#### EXERCISE AIM:
Tell how many lines in the data contain the word "users", and leave out everything else.

○ ○ ○

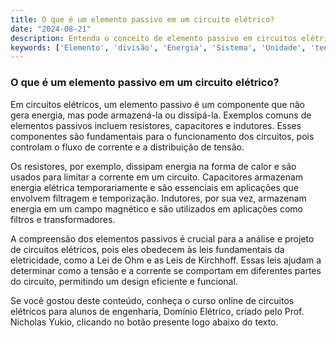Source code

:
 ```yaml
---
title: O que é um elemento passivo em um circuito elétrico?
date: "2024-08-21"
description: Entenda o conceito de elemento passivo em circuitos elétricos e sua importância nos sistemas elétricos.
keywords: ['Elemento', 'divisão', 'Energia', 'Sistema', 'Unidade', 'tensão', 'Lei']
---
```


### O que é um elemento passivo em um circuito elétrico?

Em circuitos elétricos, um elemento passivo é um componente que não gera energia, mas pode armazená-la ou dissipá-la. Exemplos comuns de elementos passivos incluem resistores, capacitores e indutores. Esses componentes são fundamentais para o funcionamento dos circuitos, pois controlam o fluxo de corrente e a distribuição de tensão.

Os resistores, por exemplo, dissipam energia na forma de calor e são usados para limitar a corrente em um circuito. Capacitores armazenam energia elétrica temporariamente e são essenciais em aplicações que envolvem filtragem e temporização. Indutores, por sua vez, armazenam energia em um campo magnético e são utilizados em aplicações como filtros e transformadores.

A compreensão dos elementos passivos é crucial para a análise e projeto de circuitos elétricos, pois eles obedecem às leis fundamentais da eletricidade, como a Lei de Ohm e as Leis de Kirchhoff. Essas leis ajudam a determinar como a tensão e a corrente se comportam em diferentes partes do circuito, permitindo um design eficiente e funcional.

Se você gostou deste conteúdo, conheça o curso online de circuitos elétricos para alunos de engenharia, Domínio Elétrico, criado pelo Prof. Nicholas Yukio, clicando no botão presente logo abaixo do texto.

○ ○ ○

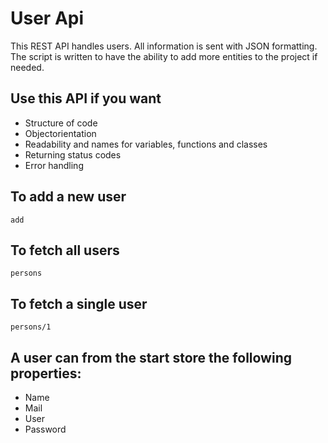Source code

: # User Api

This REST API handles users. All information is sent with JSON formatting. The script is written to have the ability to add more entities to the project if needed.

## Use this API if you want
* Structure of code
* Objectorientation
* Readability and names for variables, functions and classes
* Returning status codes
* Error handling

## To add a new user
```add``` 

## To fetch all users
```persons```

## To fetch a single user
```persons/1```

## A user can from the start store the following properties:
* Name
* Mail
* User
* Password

○ ○ ○

#### FINISHED EXERCISE:
2